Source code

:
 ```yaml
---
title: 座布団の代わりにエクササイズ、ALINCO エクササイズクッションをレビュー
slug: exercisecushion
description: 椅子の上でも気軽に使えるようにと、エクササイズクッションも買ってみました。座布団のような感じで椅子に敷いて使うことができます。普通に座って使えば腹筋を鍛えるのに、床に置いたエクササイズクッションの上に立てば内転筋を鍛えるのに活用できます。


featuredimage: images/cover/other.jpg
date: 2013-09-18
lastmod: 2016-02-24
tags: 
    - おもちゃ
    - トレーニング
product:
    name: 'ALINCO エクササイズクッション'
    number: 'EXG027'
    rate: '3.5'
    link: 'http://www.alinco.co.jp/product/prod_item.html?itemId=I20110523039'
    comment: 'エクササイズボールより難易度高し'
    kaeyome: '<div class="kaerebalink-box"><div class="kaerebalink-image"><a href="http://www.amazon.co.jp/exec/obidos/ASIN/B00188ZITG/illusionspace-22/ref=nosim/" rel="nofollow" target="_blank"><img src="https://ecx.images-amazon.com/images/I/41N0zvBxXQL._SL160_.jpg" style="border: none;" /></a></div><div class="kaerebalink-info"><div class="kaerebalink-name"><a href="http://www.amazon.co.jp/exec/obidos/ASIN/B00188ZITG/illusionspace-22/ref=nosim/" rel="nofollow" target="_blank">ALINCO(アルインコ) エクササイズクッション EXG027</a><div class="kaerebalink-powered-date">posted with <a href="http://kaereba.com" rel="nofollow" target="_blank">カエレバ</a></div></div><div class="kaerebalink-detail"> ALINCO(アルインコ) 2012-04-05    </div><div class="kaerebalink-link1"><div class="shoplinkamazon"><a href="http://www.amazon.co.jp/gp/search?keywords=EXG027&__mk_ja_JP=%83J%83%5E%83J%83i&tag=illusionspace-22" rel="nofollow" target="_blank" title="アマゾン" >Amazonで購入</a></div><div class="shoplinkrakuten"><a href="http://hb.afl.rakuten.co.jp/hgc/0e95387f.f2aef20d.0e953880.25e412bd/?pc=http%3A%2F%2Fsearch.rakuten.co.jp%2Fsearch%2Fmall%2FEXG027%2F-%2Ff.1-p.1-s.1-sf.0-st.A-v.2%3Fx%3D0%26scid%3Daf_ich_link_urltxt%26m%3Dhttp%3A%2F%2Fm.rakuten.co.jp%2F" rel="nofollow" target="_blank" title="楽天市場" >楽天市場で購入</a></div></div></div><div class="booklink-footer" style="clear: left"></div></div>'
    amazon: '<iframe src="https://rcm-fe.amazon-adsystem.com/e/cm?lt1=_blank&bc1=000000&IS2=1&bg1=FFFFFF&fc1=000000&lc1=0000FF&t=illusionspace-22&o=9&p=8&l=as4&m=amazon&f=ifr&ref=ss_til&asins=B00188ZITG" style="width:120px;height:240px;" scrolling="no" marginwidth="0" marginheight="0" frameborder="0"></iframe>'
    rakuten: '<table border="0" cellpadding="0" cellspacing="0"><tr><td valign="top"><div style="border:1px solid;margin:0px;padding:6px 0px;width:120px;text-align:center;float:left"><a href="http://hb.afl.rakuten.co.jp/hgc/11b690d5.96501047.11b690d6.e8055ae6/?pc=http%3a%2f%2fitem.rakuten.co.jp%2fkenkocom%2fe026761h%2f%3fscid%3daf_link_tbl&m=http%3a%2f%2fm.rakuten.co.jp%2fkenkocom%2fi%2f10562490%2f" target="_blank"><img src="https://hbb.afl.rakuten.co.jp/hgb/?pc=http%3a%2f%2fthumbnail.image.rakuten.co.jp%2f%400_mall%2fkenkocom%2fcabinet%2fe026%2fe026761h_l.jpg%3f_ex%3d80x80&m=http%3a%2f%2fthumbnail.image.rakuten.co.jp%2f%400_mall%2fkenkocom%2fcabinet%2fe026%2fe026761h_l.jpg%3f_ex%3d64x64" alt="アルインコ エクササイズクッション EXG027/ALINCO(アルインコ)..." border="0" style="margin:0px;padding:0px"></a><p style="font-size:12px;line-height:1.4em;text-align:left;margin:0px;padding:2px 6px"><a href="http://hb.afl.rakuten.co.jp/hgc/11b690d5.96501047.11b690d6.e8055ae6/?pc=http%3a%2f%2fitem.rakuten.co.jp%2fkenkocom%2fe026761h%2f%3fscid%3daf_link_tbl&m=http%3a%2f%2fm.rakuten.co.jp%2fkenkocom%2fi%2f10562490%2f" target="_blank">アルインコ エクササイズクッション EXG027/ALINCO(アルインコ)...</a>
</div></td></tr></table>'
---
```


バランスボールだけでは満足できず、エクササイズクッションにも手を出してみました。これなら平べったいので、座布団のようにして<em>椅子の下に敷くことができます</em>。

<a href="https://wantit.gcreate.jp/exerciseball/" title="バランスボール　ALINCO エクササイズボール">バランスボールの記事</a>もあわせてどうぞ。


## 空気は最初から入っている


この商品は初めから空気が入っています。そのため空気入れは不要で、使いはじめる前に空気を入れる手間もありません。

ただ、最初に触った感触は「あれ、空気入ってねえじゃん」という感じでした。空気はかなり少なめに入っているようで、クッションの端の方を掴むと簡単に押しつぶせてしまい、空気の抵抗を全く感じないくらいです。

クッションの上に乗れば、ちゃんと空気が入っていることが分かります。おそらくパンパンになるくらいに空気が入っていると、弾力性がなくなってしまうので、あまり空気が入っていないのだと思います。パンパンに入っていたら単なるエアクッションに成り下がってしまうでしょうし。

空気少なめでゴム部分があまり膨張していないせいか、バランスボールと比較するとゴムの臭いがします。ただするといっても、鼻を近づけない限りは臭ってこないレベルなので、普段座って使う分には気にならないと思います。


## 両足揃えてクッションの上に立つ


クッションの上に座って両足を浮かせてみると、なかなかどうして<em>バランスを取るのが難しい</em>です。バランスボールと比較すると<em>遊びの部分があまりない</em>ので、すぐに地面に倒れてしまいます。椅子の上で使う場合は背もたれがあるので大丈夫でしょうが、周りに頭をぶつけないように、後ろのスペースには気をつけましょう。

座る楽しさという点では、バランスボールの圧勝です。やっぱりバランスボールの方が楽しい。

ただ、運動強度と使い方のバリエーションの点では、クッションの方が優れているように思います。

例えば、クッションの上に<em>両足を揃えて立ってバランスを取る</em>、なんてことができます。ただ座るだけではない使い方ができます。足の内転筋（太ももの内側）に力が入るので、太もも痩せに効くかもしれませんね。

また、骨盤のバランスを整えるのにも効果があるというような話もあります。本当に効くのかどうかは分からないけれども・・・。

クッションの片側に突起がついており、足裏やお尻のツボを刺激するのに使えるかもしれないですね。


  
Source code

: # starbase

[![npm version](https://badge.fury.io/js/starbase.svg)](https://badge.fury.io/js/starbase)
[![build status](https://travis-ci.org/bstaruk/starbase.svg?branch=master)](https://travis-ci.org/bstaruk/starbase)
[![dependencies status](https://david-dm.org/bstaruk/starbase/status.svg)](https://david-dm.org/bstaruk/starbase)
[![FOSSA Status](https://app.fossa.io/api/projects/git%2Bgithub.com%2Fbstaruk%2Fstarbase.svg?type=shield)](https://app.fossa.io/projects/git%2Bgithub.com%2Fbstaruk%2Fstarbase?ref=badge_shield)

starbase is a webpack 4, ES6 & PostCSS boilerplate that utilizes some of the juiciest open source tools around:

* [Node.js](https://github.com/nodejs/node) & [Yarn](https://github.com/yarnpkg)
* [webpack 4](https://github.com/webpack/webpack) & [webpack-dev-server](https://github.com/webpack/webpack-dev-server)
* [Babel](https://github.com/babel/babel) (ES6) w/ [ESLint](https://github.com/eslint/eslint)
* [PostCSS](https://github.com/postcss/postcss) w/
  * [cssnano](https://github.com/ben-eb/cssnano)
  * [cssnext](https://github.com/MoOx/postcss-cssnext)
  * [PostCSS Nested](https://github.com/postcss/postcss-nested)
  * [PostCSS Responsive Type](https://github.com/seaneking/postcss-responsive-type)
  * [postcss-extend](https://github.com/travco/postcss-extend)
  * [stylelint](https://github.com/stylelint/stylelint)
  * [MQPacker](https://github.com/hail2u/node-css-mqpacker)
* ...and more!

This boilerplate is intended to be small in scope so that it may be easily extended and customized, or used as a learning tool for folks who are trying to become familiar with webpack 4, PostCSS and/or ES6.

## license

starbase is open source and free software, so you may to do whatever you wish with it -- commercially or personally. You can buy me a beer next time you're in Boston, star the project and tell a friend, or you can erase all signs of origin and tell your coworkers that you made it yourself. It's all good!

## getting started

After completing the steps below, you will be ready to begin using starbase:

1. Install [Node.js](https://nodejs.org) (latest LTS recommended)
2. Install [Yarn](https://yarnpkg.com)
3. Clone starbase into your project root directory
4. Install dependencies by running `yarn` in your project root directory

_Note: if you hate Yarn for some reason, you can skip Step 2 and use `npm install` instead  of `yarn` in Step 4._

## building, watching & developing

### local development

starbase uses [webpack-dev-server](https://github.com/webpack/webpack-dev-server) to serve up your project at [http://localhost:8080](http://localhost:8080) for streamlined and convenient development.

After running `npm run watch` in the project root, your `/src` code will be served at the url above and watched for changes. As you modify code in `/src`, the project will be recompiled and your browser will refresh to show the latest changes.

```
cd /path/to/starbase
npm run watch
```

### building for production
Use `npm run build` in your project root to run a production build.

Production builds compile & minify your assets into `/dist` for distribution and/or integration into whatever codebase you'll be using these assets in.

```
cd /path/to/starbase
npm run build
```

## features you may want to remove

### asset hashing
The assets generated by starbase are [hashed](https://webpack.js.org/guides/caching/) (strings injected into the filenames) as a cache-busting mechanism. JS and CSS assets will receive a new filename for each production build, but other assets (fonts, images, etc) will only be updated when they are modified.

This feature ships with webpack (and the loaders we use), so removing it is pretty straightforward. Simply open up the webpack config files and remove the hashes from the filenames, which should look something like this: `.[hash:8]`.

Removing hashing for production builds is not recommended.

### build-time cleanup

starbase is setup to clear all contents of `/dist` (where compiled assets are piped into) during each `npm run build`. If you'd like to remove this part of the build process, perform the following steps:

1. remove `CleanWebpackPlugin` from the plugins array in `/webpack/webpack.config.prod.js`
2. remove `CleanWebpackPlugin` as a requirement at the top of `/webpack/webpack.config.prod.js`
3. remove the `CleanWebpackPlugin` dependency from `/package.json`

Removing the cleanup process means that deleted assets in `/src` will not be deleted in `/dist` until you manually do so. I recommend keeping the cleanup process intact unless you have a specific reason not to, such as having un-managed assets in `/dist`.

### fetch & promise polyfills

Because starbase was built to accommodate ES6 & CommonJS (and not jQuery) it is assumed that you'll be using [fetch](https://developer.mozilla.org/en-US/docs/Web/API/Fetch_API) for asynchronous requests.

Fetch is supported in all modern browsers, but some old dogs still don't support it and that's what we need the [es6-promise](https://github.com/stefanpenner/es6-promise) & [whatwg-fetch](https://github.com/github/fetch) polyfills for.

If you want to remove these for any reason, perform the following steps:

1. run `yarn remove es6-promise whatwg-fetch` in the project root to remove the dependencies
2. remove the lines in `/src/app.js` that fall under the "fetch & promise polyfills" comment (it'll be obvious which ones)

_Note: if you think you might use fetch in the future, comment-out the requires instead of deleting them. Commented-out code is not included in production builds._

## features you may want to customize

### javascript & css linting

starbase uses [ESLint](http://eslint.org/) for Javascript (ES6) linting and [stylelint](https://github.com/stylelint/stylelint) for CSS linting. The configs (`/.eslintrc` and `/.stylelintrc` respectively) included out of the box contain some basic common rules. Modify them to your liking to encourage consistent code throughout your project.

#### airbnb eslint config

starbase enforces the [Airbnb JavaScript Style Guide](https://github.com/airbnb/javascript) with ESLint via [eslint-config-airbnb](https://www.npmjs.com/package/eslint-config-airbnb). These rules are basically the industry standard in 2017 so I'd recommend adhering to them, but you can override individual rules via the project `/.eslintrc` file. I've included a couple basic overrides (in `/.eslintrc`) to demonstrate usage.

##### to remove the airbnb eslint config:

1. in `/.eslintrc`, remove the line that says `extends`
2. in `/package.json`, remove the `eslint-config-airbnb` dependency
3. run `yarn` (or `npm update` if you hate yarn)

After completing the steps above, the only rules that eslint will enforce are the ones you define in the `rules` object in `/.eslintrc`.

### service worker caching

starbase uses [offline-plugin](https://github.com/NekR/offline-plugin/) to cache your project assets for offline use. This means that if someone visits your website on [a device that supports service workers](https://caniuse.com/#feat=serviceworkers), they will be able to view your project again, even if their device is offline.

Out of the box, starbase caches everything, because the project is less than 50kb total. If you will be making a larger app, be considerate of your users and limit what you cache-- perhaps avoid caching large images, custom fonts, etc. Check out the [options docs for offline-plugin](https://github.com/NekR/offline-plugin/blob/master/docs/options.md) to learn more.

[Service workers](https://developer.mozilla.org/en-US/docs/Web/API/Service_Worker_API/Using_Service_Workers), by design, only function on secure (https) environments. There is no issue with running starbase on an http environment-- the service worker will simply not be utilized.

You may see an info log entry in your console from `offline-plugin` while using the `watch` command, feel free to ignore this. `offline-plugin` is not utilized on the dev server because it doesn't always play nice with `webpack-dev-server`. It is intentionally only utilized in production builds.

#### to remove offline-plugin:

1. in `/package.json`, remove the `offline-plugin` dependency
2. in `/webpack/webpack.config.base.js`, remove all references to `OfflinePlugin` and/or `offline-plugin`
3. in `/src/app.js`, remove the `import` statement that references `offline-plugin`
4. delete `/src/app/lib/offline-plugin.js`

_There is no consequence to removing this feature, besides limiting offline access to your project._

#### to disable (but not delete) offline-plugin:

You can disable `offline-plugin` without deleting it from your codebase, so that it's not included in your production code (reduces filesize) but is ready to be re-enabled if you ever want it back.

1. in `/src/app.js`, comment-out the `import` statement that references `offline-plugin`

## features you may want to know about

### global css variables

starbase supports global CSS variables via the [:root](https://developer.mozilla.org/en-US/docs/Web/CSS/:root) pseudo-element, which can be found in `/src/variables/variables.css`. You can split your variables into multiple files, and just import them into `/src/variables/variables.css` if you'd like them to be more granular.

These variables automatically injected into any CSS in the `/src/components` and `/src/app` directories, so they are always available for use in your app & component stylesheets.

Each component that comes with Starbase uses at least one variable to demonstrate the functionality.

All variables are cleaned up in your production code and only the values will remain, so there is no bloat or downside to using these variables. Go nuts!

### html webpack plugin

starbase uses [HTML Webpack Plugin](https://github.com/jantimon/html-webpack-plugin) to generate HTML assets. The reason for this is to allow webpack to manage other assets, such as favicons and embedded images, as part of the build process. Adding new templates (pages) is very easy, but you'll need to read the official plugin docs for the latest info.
************
Retype exactly the lines above, from the one with "2. remove the" through the one with "Out of the box, starbase", inclusive.

EXPECTED OUTPUT:
2. remove the lines in `/src/app.js` that fall under the "fetch & promise polyfills" comment (it'll be obvious which ones)

_Note: if you think you might use fetch in the future, comment-out the requires instead of deleting them. Commented-out code is not included in production builds._

## features you may want to customize

### javascript & css linting

starbase uses [ESLint](http://eslint.org/) for Javascript (ES6) linting and [stylelint](https://github.com/stylelint/stylelint) for CSS linting. The configs (`/.eslintrc` and `/.stylelintrc` respectively) included out of the box contain some basic common rules. Modify them to your liking to encourage consistent code throughout your project.

#### airbnb eslint config

starbase enforces the [Airbnb JavaScript Style Guide](https://github.com/airbnb/javascript) with ESLint via [eslint-config-airbnb](https://www.npmjs.com/package/eslint-config-airbnb). These rules are basically the industry standard in 2017 so I'd recommend adhering to them, but you can override individual rules via the project `/.eslintrc` file. I've included a couple basic overrides (in `/.eslintrc`) to demonstrate usage.

##### to remove the airbnb eslint config:

1. in `/.eslintrc`, remove the line that says `extends`
2. in `/package.json`, remove the `eslint-config-airbnb` dependency
3. run `yarn` (or `npm update` if you hate yarn)

After completing the steps above, the only rules that eslint will enforce are the ones you define in the `rules` object in `/.eslintrc`.

### service worker caching

starbase uses [offline-plugin](https://github.com/NekR/offline-plugin/) to cache your project assets for offline use. This means that if someone visits your website on [a device that supports service workers](https://caniuse.com/#feat=serviceworkers), they will be able to view your project again, even if their device is offline.

Out of the box, starbase caches everything, because the project is less than 50kb total. If you will be making a larger app, be considerate of your users and limit what you cache-- perhaps avoid caching large images, custom fonts, etc. Check out the [options docs for offline-plugin](https://github.com/NekR/offline-plugin/blob/master/docs/options.md) to learn more.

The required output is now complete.